Even though a high percentage of the public say they are environmentally conscious, a new survey commissioned by wine preservation experts Bermar, found that only 37% of the nation are conscious of making sustainable drink choices.
However, some cities and regions are well ahead of the UK average, with Walsall, being home to the most eco-conscious drinkers in the UK, where 78% of those surveyed said they select beverages they believe are better for the environment.
The top ten most eco-conscious drinking cities are:
1. Walsall 78%
2. Leicester 50% and York 50%
3. Newcastle 48%
4. Coventry 47%
5. London 47%
6. Wrexham 46%
7. Cambridge 46%
8. Blackpool 45%
9. Northampton 45%
10. Birmingham 44%
This is also great news for venues as the survey demonstrates Brits also prefer to spend in venues that are conscious of their carbon footprint. More than four in ten (41%) of the UK public said they would be positively influenced if a drinks menu outlined how a venue is reducing their environmental impact. Over a third (38%) said they would choose a bar that was more environmentally conscious and three in ten (31%) would be inclined to spend more at a “greener” venue.
Tom Berresford, Managing Director at Bermar, says: “I would advise consumers seeking a greener service to take a look at menus. Do they highlight venues’ policies, or draw your attention to information regarding what they are doing to deliver a more sustainable service?

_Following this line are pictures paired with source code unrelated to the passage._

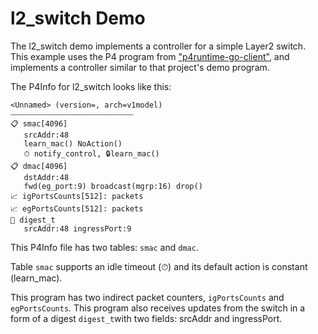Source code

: # l2_switch Demo

The l2_switch demo implements a controller for a simple Layer2 switch.
This example uses the P4 program from ["p4runtime-go-client"](https://github.com/antoninbas/p4runtime-go-client), and implements a controller
similar to that project's demo program.

The P4Info for l2_switch looks like this:

```
<Unnamed> (version=, arch=v1model)
⎯⎯⎯⎯⎯⎯⎯⎯⎯⎯⎯⎯⎯⎯⎯⎯⎯⎯⎯⎯⎯⎯⎯⎯⎯⎯⎯⎯⎯⎯⎯⎯⎯
📋 smac[4096]
   srcAddr:48 
   learn_mac() NoAction() 
   ⏱ notify_control, 🔒learn_mac()
📋 dmac[4096]
   dstAddr:48 
   fwd(eg_port:9) broadcast(mgrp:16) drop() 
📈 igPortsCounts[512]: packets
📈 egPortsCounts[512]: packets
📇 digest_t
   srcAddr:48 ingressPort:9
```

This P4Info file has two tables: `smac` and `dmac`.

Table `smac` supports an idle timeout (⏱) and its default action is constant (learn_mac).

This program has two indirect packet counters, `igPortsCounts` and `egPortsCounts`. This program
also receives updates from the switch in a form of a digest `digest_t`with two fields: srcAddr and ingressPort.
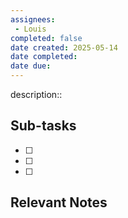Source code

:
 ```yaml
---
assignees:
 - Louis
completed: false
date created: 2025-05-14
date completed:
date due: 
---
```


description::<br>

## Sub-tasks

 - [ ] 
 - [ ] 
 - [ ] 

## Relevant Notes


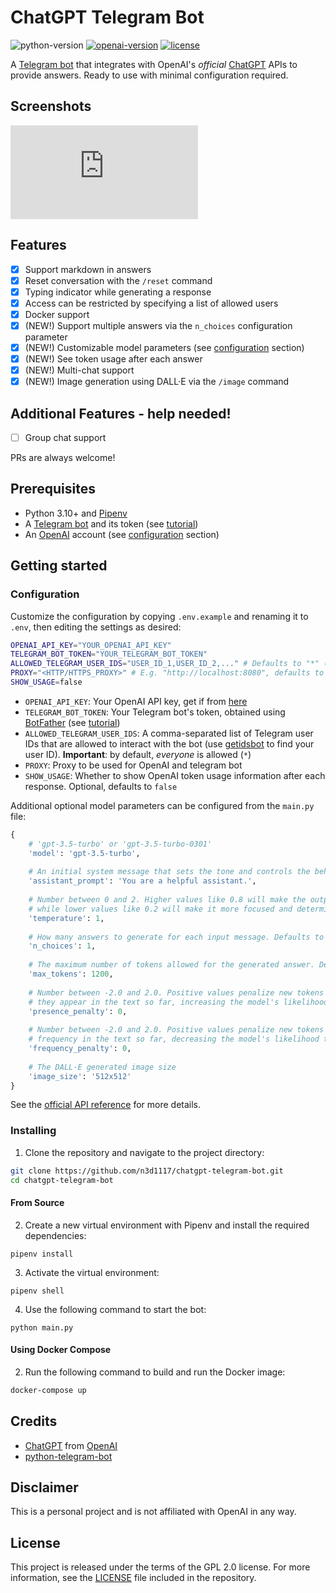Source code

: # ChatGPT Telegram Bot
![python-version](https://img.shields.io/badge/python-3.10-blue.svg)
[![openai-version](https://img.shields.io/badge/openai-0.27.0-green.svg)](https://openai.com/)
[![license](https://img.shields.io/badge/License-GPL%202.0-brightgreen.svg)](LICENSE)

A [Telegram bot](https://core.telegram.org/bots/api) that integrates with OpenAI's _official_ [ChatGPT](https://openai.com/blog/chatgpt/) APIs to provide answers. Ready to use with minimal configuration required.

## Screenshots
![demo.pdf](https://github.com/n3d1117/chatgpt-telegram-bot/files/10876708/demo.pdf)

## Features
- [x] Support markdown in answers
- [x] Reset conversation with the `/reset` command
- [x] Typing indicator while generating a response
- [x] Access can be restricted by specifying a list of allowed users
- [x] Docker support
- [x] (NEW!) Support multiple answers via the `n_choices` configuration parameter
- [x] (NEW!) Customizable model parameters (see [configuration](#configuration) section)
- [x] (NEW!) See token usage after each answer
- [x] (NEW!) Multi-chat support
- [x] (NEW!) Image generation using DALL·E via the `/image` command

## Additional Features - help needed!
- [ ] Group chat support

PRs are always welcome!

## Prerequisites
- Python 3.10+ and [Pipenv](https://pipenv.readthedocs.io/en/latest/)
- A [Telegram bot](https://core.telegram.org/bots#6-botfather) and its token (see [tutorial](https://core.telegram.org/bots/tutorial#obtain-your-bot-token))
- An [OpenAI](https://openai.com) account (see [configuration](#configuration) section)

## Getting started

### Configuration
Customize the configuration by copying `.env.example` and renaming it to `.env`, then editing the settings as desired:
```bash
OPENAI_API_KEY="YOUR_OPENAI_API_KEY"
TELEGRAM_BOT_TOKEN="YOUR_TELEGRAM_BOT_TOKEN"
ALLOWED_TELEGRAM_USER_IDS="USER_ID_1,USER_ID_2,..." # Defaults to "*" (everyone)
PROXY="<HTTP/HTTPS_PROXY>" # E.g. "http://localhost:8080", defaults to none
SHOW_USAGE=false
```
* `OPENAI_API_KEY`: Your OpenAI API key, get if from [here](https://platform.openai.com/account/api-keys)
* `TELEGRAM_BOT_TOKEN`: Your Telegram bot's token, obtained using [BotFather](http://t.me/botfather) (see [tutorial](https://core.telegram.org/bots/tutorial#obtain-your-bot-token))
* `ALLOWED_TELEGRAM_USER_IDS`: A comma-separated list of Telegram user IDs that are allowed to interact with the bot (use [getidsbot](https://t.me/getidsbot) to find your user ID). **Important**: by default, *everyone* is allowed (`*`)
* `PROXY`: Proxy to be used for OpenAI and telegram bot
* `SHOW_USAGE`: Whether to show OpenAI token usage information after each response. Optional, defaults to `false`

Additional optional model parameters can be configured from the `main.py` file:
```python
{
    # 'gpt-3.5-turbo' or 'gpt-3.5-turbo-0301'
    'model': 'gpt-3.5-turbo',
    
    # An initial system message that sets the tone and controls the behavior of the assistant.
    'assistant_prompt': 'You are a helpful assistant.',
    
    # Number between 0 and 2. Higher values like 0.8 will make the output more random,
    # while lower values like 0.2 will make it more focused and deterministic. Defaults to 1
    'temperature': 1,
    
    # How many answers to generate for each input message. Defaults to 1
    'n_choices': 1,
    
    # The maximum number of tokens allowed for the generated answer. Defaults to 1200
    'max_tokens': 1200,
    
    # Number between -2.0 and 2.0. Positive values penalize new tokens based on whether
    # they appear in the text so far, increasing the model's likelihood to talk about new topics. Defaults to 0
    'presence_penalty': 0,
    
    # Number between -2.0 and 2.0. Positive values penalize new tokens based on their existing
    # frequency in the text so far, decreasing the model's likelihood to repeat the same line verbatim. Defaults to 0
    'frequency_penalty': 0,
    
    # The DALL·E generated image size
    'image_size': '512x512'
}
```
See the [official API reference](https://platform.openai.com/docs/api-reference/chat) for more details.

### Installing
1. Clone the repository and navigate to the project directory:

```bash
git clone https://github.com/n3d1117/chatgpt-telegram-bot.git
cd chatgpt-telegram-bot
```

#### From Source
2. Create a new virtual environment with Pipenv and install the required dependencies:
```
pipenv install
```

3. Activate the virtual environment:
```
pipenv shell
```

4. Use the following command to start the bot:
```
python main.py
```

#### Using Docker Compose

2. Run the following command to build and run the Docker image:
```bash
docker-compose up
```

## Credits
- [ChatGPT](https://chat.openai.com/chat) from [OpenAI](https://openai.com)
- [python-telegram-bot](https://python-telegram-bot.org)

## Disclaimer
This is a personal project and is not affiliated with OpenAI in any way.

## License
This project is released under the terms of the GPL 2.0 license. For more information, see the [LICENSE](LICENSE) file included in the repository.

Don’t be afraid to ask a venue how they look after their wine. For example, what do they do to prevent wastage?
With a carbon footprint of around 1.2kg per bottle, it is evident we really need to consider and analyse not just the product, but the way it is served and cared for. If a sustainable service is requested by the masses, and the public vote with their feet, venues will need to think carefully about how to deliver this.”